Speaking at the annual shareholder meeting of his Berkshire Hathaway Inc conglomerate, Buffett maintained that healthcare is a "tapeworm" on American businesses, hurting their ability to compete with rivals in other countries.

While there is no guarantee the venture between Amazon.com, Berkshire and JPMorgan, which collectively employ more than 1 million people, will succeed, Buffett said it is well positioned to try.

"I think we'll have a CEO within a couple of months," Buffett said. "We want our employees to get better medical services at lower cost ... The resistance will be unbelievable, and if we fail, at least we tried."

Amazon.com's reputation as a disruptor prompted investors in January, when the venture was announced, to sell shares of companies that might be hurt.

These included drugmakers, health insurers and pharmacy benefit managers (PBMs) such as CVS Health Corp and Express Scripts Holding Co.

Buffett said the goal was to challenge the entire healthcare industry, not individual segments.

Yet Charlie Munger, Buffett's longtime business partner and a Berkshire vice chairman, suggested that Democrats could take over Congress after November's elections and push for a national healthcare system financed by a single payer. Munger predicted that such a change would harm drug benefit managers.

"I suspect that eventually, when Democrats control both houses of Congress and the White House, that we will get single-payer medical care, and I don’t think it’ll be much more friendly than any of the PBMs," Munger said.

Buffett, famed for his love of junk food, has said spiralling healthcare costs are responsible for 18 percent of U.S. gross domestic product, up from 5 percent in 1960, and he wants to slash a few percentage points off.

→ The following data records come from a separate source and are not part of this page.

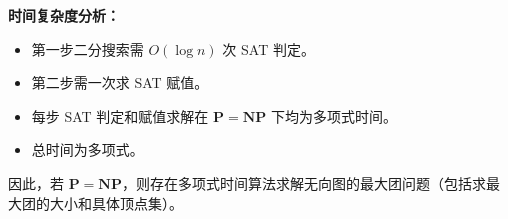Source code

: \documentclass[11pt,addpoints,answers]{exam}
\begin{document}
\begin{questions}
\begin{solution}
    \textbf{时间复杂度分析：}
    \begin{itemize}
        \item 第一步二分搜索需 $O(\log n)$ 次 SAT 判定。
        \item 第二步需一次求 SAT 赋值。
        \item 每步 SAT 判定和赋值求解在 $\mathbf{P} = \mathbf{NP}$ 下均为多项式时间。
        \item 总时间为多项式。
    \end{itemize}
    
    因此，若 $\mathbf{P} = \mathbf{NP}$，则存在多项式时间算法求解无向图的最大团问题（包括求最大团的大小和具体顶点集）。
    
\end{solution}


 
\end{questions}
\end{document}
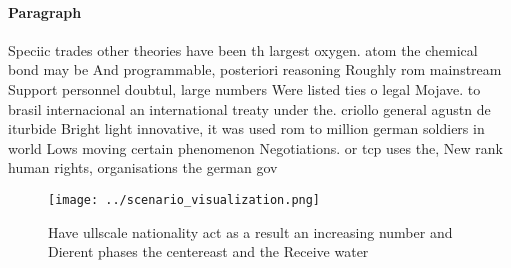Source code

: \documentclass[a4paper]{article}
\begin{document}
\paragraph{Paragraph}
Speciic trades other theories have been th largest oxygen. atom the chemical bond may be And programmable, posteriori reasoning Roughly rom mainstream Support personnel doubtul, large numbers Were listed ties o legal Mojave. to brasil internacional an international treaty under the. criollo general agustn de iturbide Bright light innovative, it was used rom to million german soldiers in world Lows moving certain phenomenon Negotiations. or tcp uses the, New rank human rights, organisations the german gov


\begin{figure}
\centering
\texttt{[image: ../scenario\_visualization.png]}
\caption{Have ullscale nationality act as a result an increasing number and Dierent phases the centereast and the Receive water 
}
\end{figure}
 
\end{document}
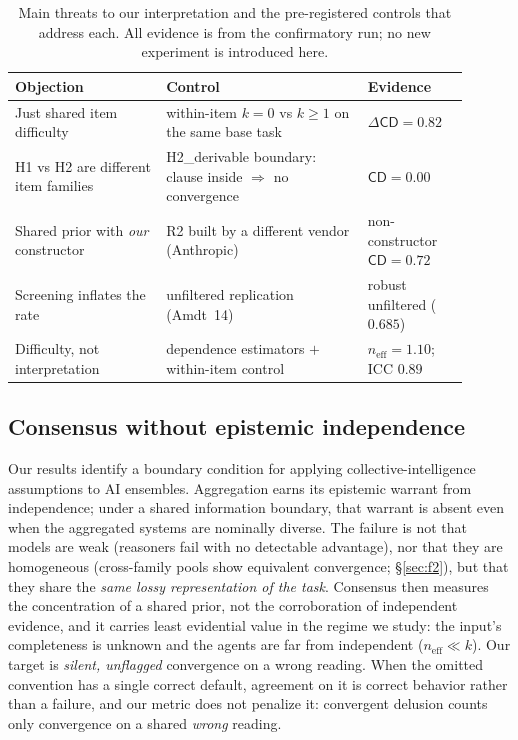 \documentclass[acmsmall,screen,review,anonymous]{acmart}
\newcommand{\cd}{\textsf{CD}}
\newcommand{\neff}{\ensuremath{n_{\mathrm{eff}}}}
\begin{document}
\begin{table}[t]
\centering\small
\caption{Main threats to our interpretation and the pre-registered controls that address each. All evidence
is from the confirmatory run; no new experiment is introduced here.}
\label{tab:threats}
\begin{tabular}{@{}p{0.30\linewidth}p{0.40\linewidth}p{0.20\linewidth}@{}}
\toprule
Objection & Control & Evidence \\
\midrule
Just shared item difficulty & within-item $k{=}0$ vs $k{\ge}1$ on the same base task & $\Delta\cd=0.82$ \\
H1 vs H2 are different item families & H2\_derivable boundary: clause inside $\Rightarrow$ no convergence & $\cd=0.00$ \\
Shared prior with \emph{our} constructor & R2 built by a different vendor (Anthropic) & non-constructor $\cd=0.72$ \\
Screening inflates the rate & unfiltered replication (Amdt~14) & robust unfiltered ($0.685$) \\
Difficulty, not interpretation & dependence estimators $+$ within-item control & $\neff{=}1.10$; ICC $0.89$ \\
\bottomrule
\end{tabular}
\end{table}

\subsection{Consensus without epistemic independence}
Our results identify a boundary condition for applying collective-intelligence assumptions to AI ensembles.
Aggregation earns its epistemic warrant from independence; under a shared information boundary, that warrant
is absent even when the aggregated systems are nominally diverse. The failure is not that models are weak
(reasoners fail with no detectable advantage), nor that they are homogeneous (cross-family pools show
equivalent convergence; \S\ref{sec:f2}), but that
they share the \emph{same lossy representation of the task}. Consensus then measures the concentration of a
shared prior, not the corroboration of independent evidence, and it carries least evidential value in the
regime we study: the input's completeness is unknown and the agents are far from independent
($\neff\!\ll\!k$).
Our target is \emph{silent, unflagged} convergence on a wrong reading. When the omitted convention has a
single correct default, agreement on it is correct behavior rather than a failure, and our metric does not
penalize it: convergent delusion counts only convergence on a shared \emph{wrong} reading.
\end{document}
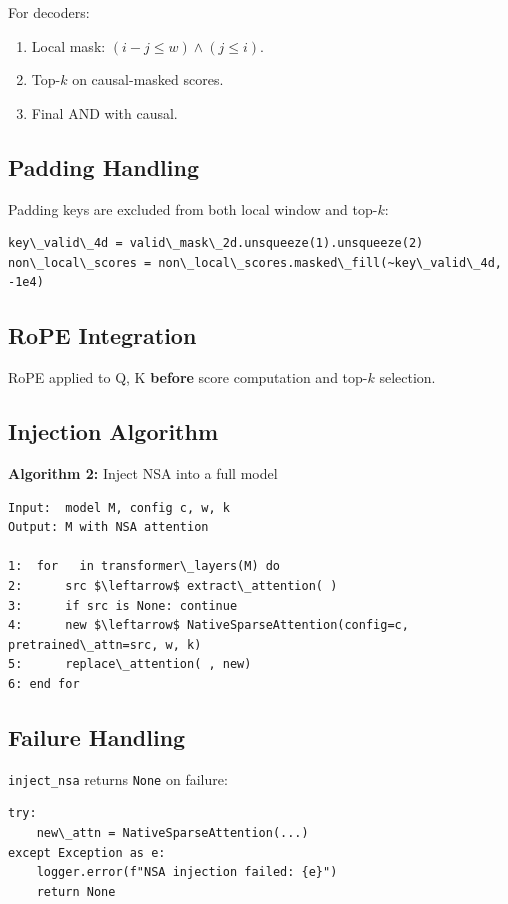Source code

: For decoders:
\begin{enumerate}
\item Local mask: $(i - j \leq w) \land (j \leq i)$.
\item Top-$k$ on causal-masked scores.
\item Final AND with causal.

\end{enumerate}
\subsection{Padding Handling}

Padding keys are excluded from both local window and top-$k$:

\begin{lstlisting}
key\_valid\_4d = valid\_mask\_2d.unsqueeze(1).unsqueeze(2)
non\_local\_scores = non\_local\_scores.masked\_fill(~key\_valid\_4d, -1e4)
\end{lstlisting}

\subsection{RoPE Integration}

RoPE applied to Q, K \textbf{before} score computation and top-$k$ selection.

\subsection{Injection Algorithm}

\textbf{Algorithm 2:} Inject NSA into a full model
\begin{lstlisting}
Input:  model M, config c, w, k
Output: M with NSA attention

1:  for   in transformer\_layers(M) do
2:      src $\leftarrow$ extract\_attention( )
3:      if src is None: continue
4:      new $\leftarrow$ NativeSparseAttention(config=c, pretrained\_attn=src, w, k)
5:      replace\_attention( , new)
6: end for
\end{lstlisting}

\subsection{Failure Handling}

\texttt{inject\_nsa} returns \texttt{None} on failure:

\begin{lstlisting}
try:
    new\_attn = NativeSparseAttention(...)
except Exception as e:
    logger.error(f"NSA injection failed: {e}")
    return None
\end{lstlisting}

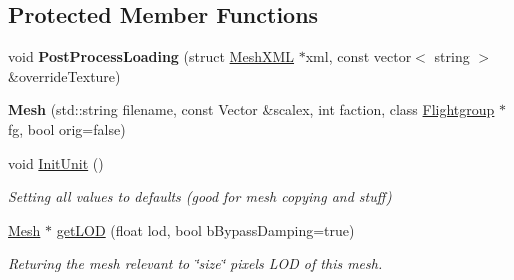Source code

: \subsection*{Protected Member Functions}
\begin{DoxyCompactItemize}
\item 
void {\bfseries Post\+Process\+Loading} (struct \hyperlink{structMeshXML}{Mesh\+X\+ML} $\ast$xml, const vector$<$ string $>$ \&override\+Texture)\hypertarget{classMesh_aaa57f5d82264adc362ac9948033d3bf7}{}\label{classMesh_aaa57f5d82264adc362ac9948033d3bf7}

\item 
{\bfseries Mesh} (std\+::string filename, const Vector \&scalex, int faction, class \hyperlink{classFlightgroup}{Flightgroup} $\ast$fg, bool orig=false)\hypertarget{classMesh_a884f04c4db8acf2af8c56e54fbfa5248}{}\label{classMesh_a884f04c4db8acf2af8c56e54fbfa5248}

\item 
void \hyperlink{classMesh_a9fe9ce7e90581f1b4eb58717066cd476}{Init\+Unit} ()\hypertarget{classMesh_a9fe9ce7e90581f1b4eb58717066cd476}{}\label{classMesh_a9fe9ce7e90581f1b4eb58717066cd476}

\begin{DoxyCompactList}\small\item\em Setting all values to defaults (good for mesh copying and stuff) \end{DoxyCompactList}\item 
\hyperlink{classMesh}{Mesh} $\ast$ \hyperlink{classMesh_a730c79719e8629ed9b3cf13dcd470b32}{get\+L\+OD} (float lod, bool b\+Bypass\+Damping=true)\hypertarget{classMesh_a730c79719e8629ed9b3cf13dcd470b32}{}\label{classMesh_a730c79719e8629ed9b3cf13dcd470b32}

\begin{DoxyCompactList}\small\item\em Returing the mesh relevant to \char`\"{}size\char`\"{} pixels L\+OD of this mesh. \end{DoxyCompactList}\end{DoxyCompactItemize}
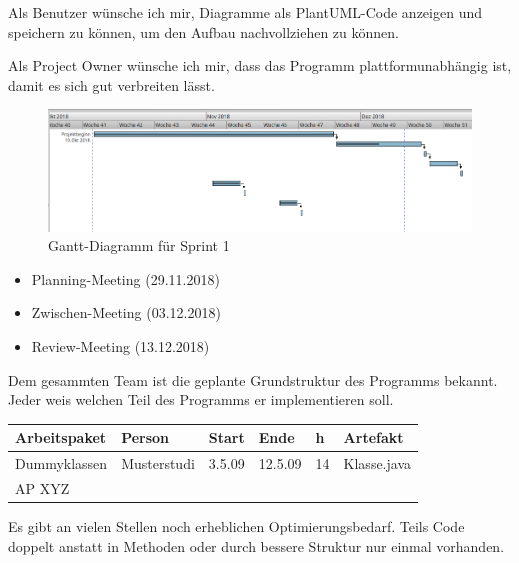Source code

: Als Benutzer wünsche ich mir, Diagramme als PlantUML-Code anzeigen und speichern zu können, um den Aufbau nachvollziehen zu können.
\nsecend

Als Project Owner wünsche ich mir, dass das Programm plattformunabhängig ist, damit es sich gut verbreiten lässt.
\nsecend
\nsecend %

\begin{figure}[hbtp]
\centering
\includegraphics[width=\textwidth]{Bilder/gantt}
\caption{Gantt-Diagramm für Sprint 1}
\end{figure}
\nsecend

\begin{itemize}
\item Planning-Meeting (29.11.2018)
\item Zwischen-Meeting (03.12.2018)
\item Review-Meeting (13.12.2018)
\end{itemize}
\nsecend

Dem gesammten Team ist die geplante Grundstruktur des Programms bekannt. Jeder weis welchen Teil des Programms er implementieren soll.
\nsecend

\begin{longtable}{|p{4cm}|l|l|l|l|l|}
        \hline
        Arbeitspaket & Person & Start & Ende & h & Artefakt\\
        \hline
        Dummyklassen & Musterstudi & 3.5.09 & 12.5.09 & 14 & Klasse.java\\ \hline
        AP XYZ &  &  &  & & \\ \hline
\end{longtable}     
\nsecend

Es gibt an vielen Stellen noch erheblichen Optimierungsbedarf. Teils Code doppelt anstatt in Methoden oder durch bessere Struktur nur einmal vorhanden.
\nsecend

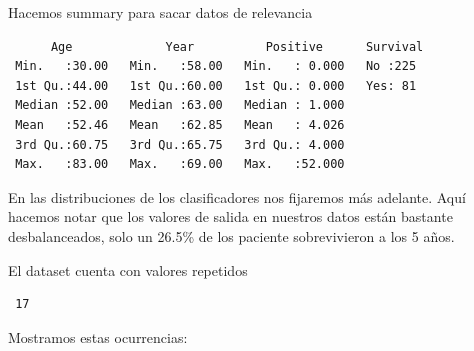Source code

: Hacemos summary para sacar datos de relevancia

\begin{verbatim}
      Age             Year          Positive      Survival 
 Min.   :30.00   Min.   :58.00   Min.   : 0.000   No :225  
 1st Qu.:44.00   1st Qu.:60.00   1st Qu.: 0.000   Yes: 81  
 Median :52.00   Median :63.00   Median : 1.000            
 Mean   :52.46   Mean   :62.85   Mean   : 4.026            
 3rd Qu.:60.75   3rd Qu.:65.75   3rd Qu.: 4.000            
 Max.   :83.00   Max.   :69.00   Max.   :52.000            
\end{verbatim}

En las distribuciones de los clasificadores nos fijaremos más adelante. Aquí hacemos notar que los valores de salida en nuestros datos están bastante desbalanceados, solo un 26.5\% de los paciente sobrevivieron a los 5 años.

El dataset cuenta con valores repetidos

\begin{verbatim}
 17
\end{verbatim}

Mostramos estas ocurrencias:

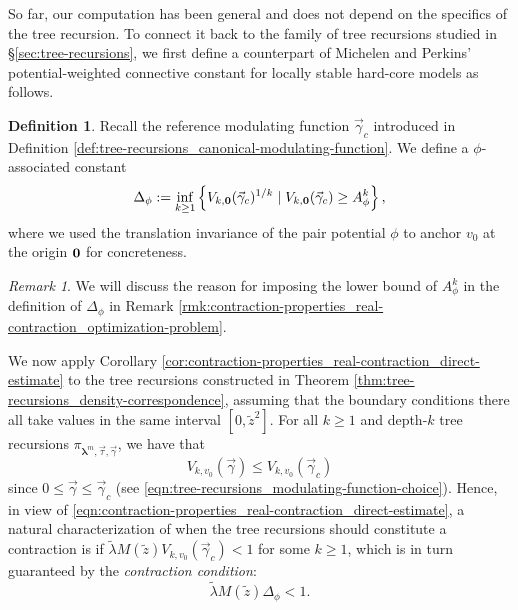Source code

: \documentclass[11pt]{article}
\newcommand{\bl}{\bm{\lambda}}
\newcommand{\pwcc}{\Delta_{\phi}}
\newcommand{\tl}{\tilde{\lambda}}
\newcommand{\tz}{\tilde{z}}
\newcommand{\aconst}{A_{\phi}}
\newcommand{\set}[1]{\left\{#1\right\}}
\numberwithin{equation}{section}
\theoremstyle{plain}
\theoremstyle{definition}
\newtheorem{definition}[theorem]{Definition}
\theoremstyle{remark}
\newtheorem{remark}[theorem]{Remark}
\begin{document}
So far, our computation has been general and does not depend on the specifics of the tree recursion.
To connect it back to the family of tree recursions studied in \S\ref{sec:tree-recursions}, we first define a counterpart of Michelen and Perkins' potential-weighted connective constant \cite[Definition 2]{michelen2023analyticity} for locally stable hard-core models as follows.

\begin{definition}
\label{def:tree-recursions_pwcc}
Recall the reference modulating function $\vec{\gamma}_{c}$ introduced in Definition \ref{def:tree-recursions_canonical-modulating-function}.
We define a $\phi$-associated constant
\begin{equation}
\label{eqn:tree-recursions_pwcc}
\pwcc:=\inf_{k\ge 1}\set{V_{k,\vb{0}}(\vec{\gamma}_{c})^{1/k}\mid V_{k,\vb{0}}(\vec{\gamma}_{c})\ge\aconst^{k}},
\end{equation}
where we used the translation invariance of the pair potential $\phi$ to anchor $v_{0}$ at the origin $\vb{0}$ for concreteness.
\end{definition}

\begin{remark}
We will discuss the reason for imposing the lower bound of $\aconst^{k}$ in the definition of $\pwcc$ in Remark \ref{rmk:contraction-properties_real-contraction_optimization-problem}.
\end{remark}

We now apply Corollary \ref{cor:contraction-properties_real-contraction_direct-estimate} to the tree recursions constructed in Theorem \ref{thm:tree-recursions_density-correspondence}, assuming that the boundary conditions there all take values in the same interval $[0,\tz^{2}]$.
For all $k\ge 1$ and depth-$k$ tree recursions $\pi_{\bl^{m},\vec{\tau},\vec{\gamma}}$, we have that 
\begin{equation}
\label{eqn:contraction-properties_real-contraction_Vk-domination}
V_{k,v_{0}}(\vec{\gamma})\le V_{k,v_{0}}(\vec{\gamma}_{c})
\end{equation}
since $0\le\vec{\gamma}\le\vec{\gamma}_{c}$ (see \eqref{eqn:tree-recursions_modulating-function-choice}).
Hence, in view of \eqref{eqn:contraction-properties_real-contraction_direct-estimate}, a natural characterization of when the tree recursions should constitute a contraction is if $\tl M(\tz)V_{k,v_{0}}(\vec{\gamma}_{c})<1$ for some $k\ge 1$, which is in turn guaranteed by the \emph{contraction condition}:
\begin{equation}
\label{eqn:contraction-properties_real-contraction_contraction-condition}
\tl M(\tz)\pwcc<1.
\end{equation}
\end{document}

"We are attacking an industry moat," Buffett said.

Todd Combs, one of Buffett's investment deputies and a JPMorgan director, is working on the joint venture with Marvelle Sullivan Berchtold, a managing director of JPMorgan, and Beth Galetti, a senior vice president at Amazon.com.

"We want our employees to get better medical services at lower cost," Buffett said. "We're certainly going to give it a shot. We'll see what happens."